DATASET CONTENT:
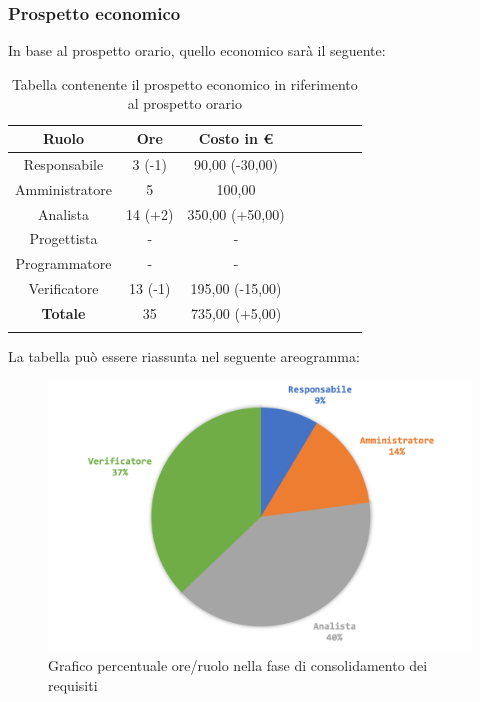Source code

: 		\subsubsection{Prospetto economico}
			In base al prospetto orario, quello economico sarà il seguente: 
			
			\begin{longtable}{|c|c|c|c|c|c|c|c}
				\hline
				\rowcolor{lighter-grayer}
				\textbf{Ruolo} & \textbf{Ore} & \textbf{Costo in €} \\
				\hline
				\endfirsthead
				
				\hline
				Responsabile & 3 (-1) & 90,00 (-30,00)\\
				\hline
				\hline
				Amministratore & 5 & 100,00\\
				\hline
				\hline
				Analista & 14 (+2) & 350,00 (+50,00)\\
				\hline
				\hline
				Progettista & - & -\\
				\hline
				\hline
				Programmatore & -  & -\\
				\hline
				\hline
				Verificatore & 13 (-1) & 195,00 (-15,00)\\
				\hline
				\textbf{Totale} & 35 & 735,00 (+5,00)\\
				\hline
				\caption{Tabella contenente il prospetto economico in riferimento al prospetto orario}
			\end{longtable}
			\pagebreak
			
			La tabella può essere riassunta nel seguente areogramma:
			\begin{figure}[H]
				\centering
				\includegraphics[width=0.8\linewidth]{images/consuntivo/ConsReqCons2.png}
				\caption{Grafico percentuale ore/ruolo nella fase di consolidamento dei requisiti}
				\label{fig:consuntivo grafico costi ruolo fase di consolidamento dei requisiti}
			\end{figure}
		
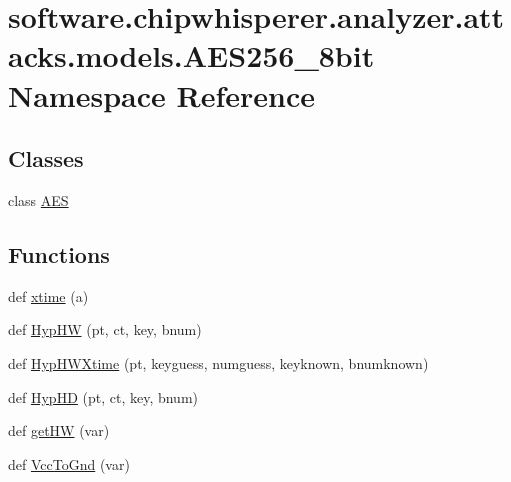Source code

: \hypertarget{namespacesoftware_1_1chipwhisperer_1_1analyzer_1_1attacks_1_1models_1_1AES256__8bit}{}\section{software.\+chipwhisperer.\+analyzer.\+attacks.\+models.\+A\+E\+S256\+\_\+8bit Namespace Reference}
\label{namespacesoftware_1_1chipwhisperer_1_1analyzer_1_1attacks_1_1models_1_1AES256__8bit}
\subsection*{Classes}
\begin{DoxyCompactItemize}
\item 
class \hyperlink{classsoftware_1_1chipwhisperer_1_1analyzer_1_1attacks_1_1models_1_1AES256__8bit_1_1AES}{A\+E\+S}
\end{DoxyCompactItemize}
\subsection*{Functions}
\begin{DoxyCompactItemize}
\item 
def \hyperlink{namespacesoftware_1_1chipwhisperer_1_1analyzer_1_1attacks_1_1models_1_1AES256__8bit_a096a7aee640b9fd3b4af6bd8e2bdb892}{xtime} (a)
\item 
def \hyperlink{namespacesoftware_1_1chipwhisperer_1_1analyzer_1_1attacks_1_1models_1_1AES256__8bit_aeed3429f331415549b3d6a0df13a3f00}{Hyp\+H\+W} (pt, ct, key, bnum)
\item 
def \hyperlink{namespacesoftware_1_1chipwhisperer_1_1analyzer_1_1attacks_1_1models_1_1AES256__8bit_a1fc9d650283b04236c62962864126fe0}{Hyp\+H\+W\+Xtime} (pt, keyguess, numguess, keyknown, bnumknown)
\item 
def \hyperlink{namespacesoftware_1_1chipwhisperer_1_1analyzer_1_1attacks_1_1models_1_1AES256__8bit_a6d73aa3d64074fad4ae5cda6a45e9586}{Hyp\+H\+D} (pt, ct, key, bnum)
\item 
def \hyperlink{namespacesoftware_1_1chipwhisperer_1_1analyzer_1_1attacks_1_1models_1_1AES256__8bit_a50327d92ebe040ca49b25774be351e22}{get\+H\+W} (var)
\item 
def \hyperlink{namespacesoftware_1_1chipwhisperer_1_1analyzer_1_1attacks_1_1models_1_1AES256__8bit_a3c0ffc0bcc173d3bec6f77e480ac6075}{Vcc\+To\+Gnd} (var)
\end{DoxyCompactItemize}
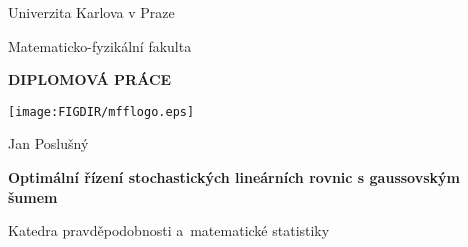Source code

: 
\pagestyle{empty}
\begin{center}


{\large Univerzita Karlova v Praze}

\medskip
{\large Matematicko-fyzikální fakulta}

\vfill
{\bfseries\Large DIPLOMOVÁ PRÁCE}

\vfill
\centerline{\mbox{\texttt{[image: \\FIGDIR/mfflogo.eps]}}}

\vfill
\vspace{5mm}

{\LARGE Jan Poslušný}

\vspace{15mm}

{\LARGE\bfseries  Optimální řízení stochastických lineárních rovnic s gaussovským šumem}

\vfill

Katedra pravděpodobnosti a~matematické statistiky


\vfill


\end{center}
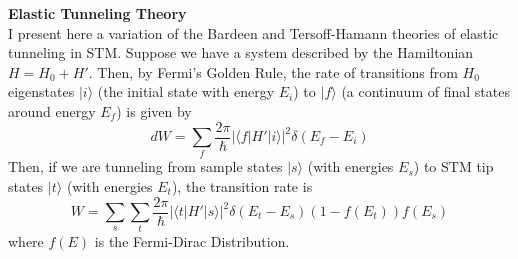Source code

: \documentclass[a4paper,12pt]{article}
\begin{document}
\textbf{Elastic Tunneling Theory} \\

I present here a variation of the Bardeen and Tersoff-Hamann theories of elastic tunneling in STM.  Suppose we have a system described by the Hamiltonian $H=H_0+H'$.  Then, by Fermi's Golden Rule, the rate of transitions from $H_0$ eigenstates $| i \rangle$ (the initial state with energy $E_i$) to $| f \rangle$ (a continuum of final states around energy $E_f$) is given by
\begin{equation}
dW=\sum_f \frac{2 \pi}{\hbar} | \langle f | H' | i \rangle |^2 \delta(E_f-E_i)
\end{equation}
Then, if we are tunneling from sample states $| s \rangle$ (with energies $E_s$) to STM tip states $| t \rangle$ (with energies $E_t$), the transition rate is
\begin{equation}
W=\sum_s \sum_t \frac{2 \pi}{\hbar} | \langle t | H' | s \rangle |^2 \delta(E_t-E_s) (1-f(E_t)) f(E_s)
\end{equation}
where $f(E)$ is the Fermi-Dirac Distribution. \\
\end{document}
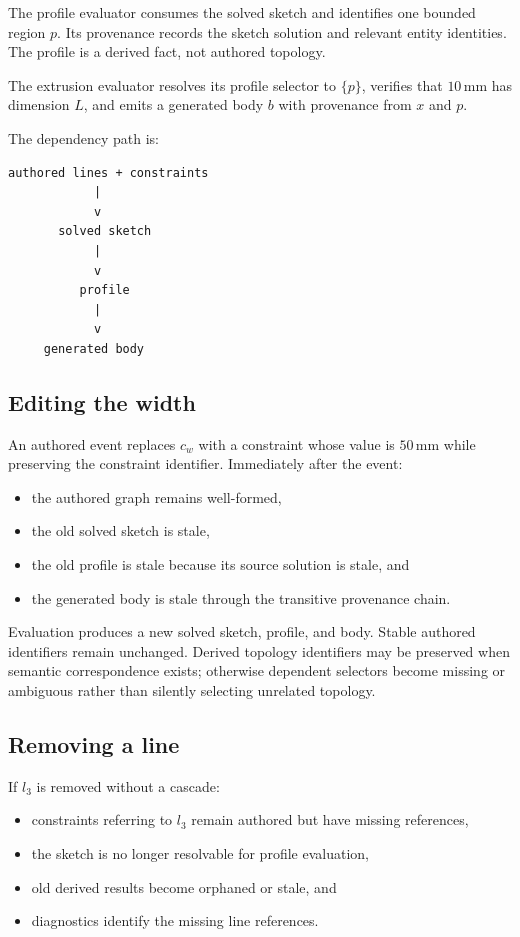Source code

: \documentclass[11pt]{article}
\begin{document}
The profile evaluator consumes the solved sketch and identifies one bounded
region $p$. Its provenance records the sketch solution and relevant entity
identities. The profile is a derived fact, not authored topology.

The extrusion evaluator resolves its profile selector to $\{p\}$, verifies that
$10\,\mathrm{mm}$ has dimension $L$, and emits a generated body $b$ with
provenance from $x$ and $p$.

The dependency path is:

\begin{verbatim}
authored lines + constraints
            |
            v
       solved sketch
            |
            v
          profile
            |
            v
     generated body
\end{verbatim}

\subsection{Editing the width}

An authored event replaces $c_w$ with a constraint whose value is
$50\,\mathrm{mm}$ while preserving the constraint identifier. Immediately after
the event:

\begin{itemize}
  \item the authored graph remains well-formed,
  \item the old solved sketch is stale,
  \item the old profile is stale because its source solution is stale, and
  \item the generated body is stale through the transitive provenance chain.
\end{itemize}

Evaluation produces a new solved sketch, profile, and body. Stable authored
identifiers remain unchanged. Derived topology identifiers may be preserved
when semantic correspondence exists; otherwise dependent selectors become
missing or ambiguous rather than silently selecting unrelated topology.

\subsection{Removing a line}

If $l_3$ is removed without a cascade:

\begin{itemize}
  \item constraints referring to $l_3$ remain authored but have missing
    references,
  \item the sketch is no longer resolvable for profile evaluation,
  \item old derived results become orphaned or stale, and
  \item diagnostics identify the missing line references.
\end{itemize}
\end{document}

EXERCISE DESCRIPTION: Would you write out each entry word for word and omit the images?

SOLUTION BELOW:
Source code

: 		\subsubsection{Prospetto economico}
			In base al prospetto orario, quello economico sarà il seguente: 
			
			\begin{longtable}{|c|c|c|c|c|c|c|c}
				\hline
				\rowcolor{lighter-grayer}
				\textbf{Ruolo} & \textbf{Ore} & \textbf{Costo in €} \\
				\hline
				\endfirsthead
				
				\hline
				Responsabile & 3 (-1) & 90,00 (-30,00)\\
				\hline
				\hline
				Amministratore & 5 & 100,00\\
				\hline
				\hline
				Analista & 14 (+2) & 350,00 (+50,00)\\
				\hline
				\hline
				Progettista & - & -\\
				\hline
				\hline
				Programmatore & -  & -\\
				\hline
				\hline
				Verificatore & 13 (-1) & 195,00 (-15,00)\\
				\hline
				\textbf{Totale} & 35 & 735,00 (+5,00)\\
				\hline
				\caption{Tabella contenente il prospetto economico in riferimento al prospetto orario}
			\end{longtable}
			\pagebreak
			
			La tabella può essere riassunta nel seguente areogramma:
			\begin{figure}[H]
				\centering
				\includegraphics[width=0.8\linewidth]{images/consuntivo/ConsReqCons2.png}
				\caption{Grafico percentuale ore/ruolo nella fase di consolidamento dei requisiti}
				\label{fig:consuntivo grafico costi ruolo fase di consolidamento dei requisiti}
			\end{figure}
		
Source code

: \hypertarget{namespacesoftware_1_1chipwhisperer_1_1analyzer_1_1attacks_1_1models_1_1AES256__8bit}{}\section{software.\+chipwhisperer.\+analyzer.\+attacks.\+models.\+A\+E\+S256\+\_\+8bit Namespace Reference}
\label{namespacesoftware_1_1chipwhisperer_1_1analyzer_1_1attacks_1_1models_1_1AES256__8bit}
\subsection*{Classes}
\begin{DoxyCompactItemize}
\item 
class \hyperlink{classsoftware_1_1chipwhisperer_1_1analyzer_1_1attacks_1_1models_1_1AES256__8bit_1_1AES}{A\+E\+S}
\end{DoxyCompactItemize}
\subsection*{Functions}
\begin{DoxyCompactItemize}
\item 
def \hyperlink{namespacesoftware_1_1chipwhisperer_1_1analyzer_1_1attacks_1_1models_1_1AES256__8bit_a096a7aee640b9fd3b4af6bd8e2bdb892}{xtime} (a)
\item 
def \hyperlink{namespacesoftware_1_1chipwhisperer_1_1analyzer_1_1attacks_1_1models_1_1AES256__8bit_aeed3429f331415549b3d6a0df13a3f00}{Hyp\+H\+W} (pt, ct, key, bnum)
\item 
def \hyperlink{namespacesoftware_1_1chipwhisperer_1_1analyzer_1_1attacks_1_1models_1_1AES256__8bit_a1fc9d650283b04236c62962864126fe0}{Hyp\+H\+W\+Xtime} (pt, keyguess, numguess, keyknown, bnumknown)
\item 
def \hyperlink{namespacesoftware_1_1chipwhisperer_1_1analyzer_1_1attacks_1_1models_1_1AES256__8bit_a6d73aa3d64074fad4ae5cda6a45e9586}{Hyp\+H\+D} (pt, ct, key, bnum)
\item 
def \hyperlink{namespacesoftware_1_1chipwhisperer_1_1analyzer_1_1attacks_1_1models_1_1AES256__8bit_a50327d92ebe040ca49b25774be351e22}{get\+H\+W} (var)
\item 
def \hyperlink{namespacesoftware_1_1chipwhisperer_1_1analyzer_1_1attacks_1_1models_1_1AES256__8bit_a3c0ffc0bcc173d3bec6f77e480ac6075}{Vcc\+To\+Gnd} (var)
\end{DoxyCompactItemize}
Source code

: 
\pagestyle{empty}
\begin{center}


{\large Univerzita Karlova v Praze}

\medskip
{\large Matematicko-fyzikální fakulta}

\vfill
{\bfseries\Large DIPLOMOVÁ PRÁCE}

\vfill
\centerline{\mbox{\texttt{[image: \\FIGDIR/mfflogo.eps]}}}

\vfill
\vspace{5mm}

{\LARGE Jan Poslušný}

\vspace{15mm}

{\LARGE\bfseries  Optimální řízení stochastických lineárních rovnic s gaussovským šumem}

\vfill

Katedra pravděpodobnosti a~matematické statistiky


\vfill


\end{center}
Source code

: \documentclass[a4paper,12pt]{article}
\begin{document}
\textbf{Elastic Tunneling Theory} \\

I present here a variation of the Bardeen and Tersoff-Hamann theories of elastic tunneling in STM.  Suppose we have a system described by the Hamiltonian $H=H_0+H'$.  Then, by Fermi's Golden Rule, the rate of transitions from $H_0$ eigenstates $| i \rangle$ (the initial state with energy $E_i$) to $| f \rangle$ (a continuum of final states around energy $E_f$) is given by
\begin{equation}
dW=\sum_f \frac{2 \pi}{\hbar} | \langle f | H' | i \rangle |^2 \delta(E_f-E_i)
\end{equation}
Then, if we are tunneling from sample states $| s \rangle$ (with energies $E_s$) to STM tip states $| t \rangle$ (with energies $E_t$), the transition rate is
\begin{equation}
W=\sum_s \sum_t \frac{2 \pi}{\hbar} | \langle t | H' | s \rangle |^2 \delta(E_t-E_s) (1-f(E_t)) f(E_s)
\end{equation}
where $f(E)$ is the Fermi-Dirac Distribution. \\
\end{document}
Source code

: \documentclass[11pt]{article}
\begin{document}
The profile evaluator consumes the solved sketch and identifies one bounded
region $p$. Its provenance records the sketch solution and relevant entity
identities. The profile is a derived fact, not authored topology.

The extrusion evaluator resolves its profile selector to $\{p\}$, verifies that
$10\,\mathrm{mm}$ has dimension $L$, and emits a generated body $b$ with
provenance from $x$ and $p$.

The dependency path is:

\begin{verbatim}
authored lines + constraints
            |
            v
       solved sketch
            |
            v
          profile
            |
            v
     generated body
\end{verbatim}

\subsection{Editing the width}

An authored event replaces $c_w$ with a constraint whose value is
$50\,\mathrm{mm}$ while preserving the constraint identifier. Immediately after
the event:

\begin{itemize}
  \item the authored graph remains well-formed,
  \item the old solved sketch is stale,
  \item the old profile is stale because its source solution is stale, and
  \item the generated body is stale through the transitive provenance chain.
\end{itemize}

Evaluation produces a new solved sketch, profile, and body. Stable authored
identifiers remain unchanged. Derived topology identifiers may be preserved
when semantic correspondence exists; otherwise dependent selectors become
missing or ambiguous rather than silently selecting unrelated topology.

\subsection{Removing a line}

If $l_3$ is removed without a cascade:

\begin{itemize}
  \item constraints referring to $l_3$ remain authored but have missing
    references,
  \item the sketch is no longer resolvable for profile evaluation,
  \item old derived results become orphaned or stale, and
  \item diagnostics identify the missing line references.
\end{itemize}
\end{document}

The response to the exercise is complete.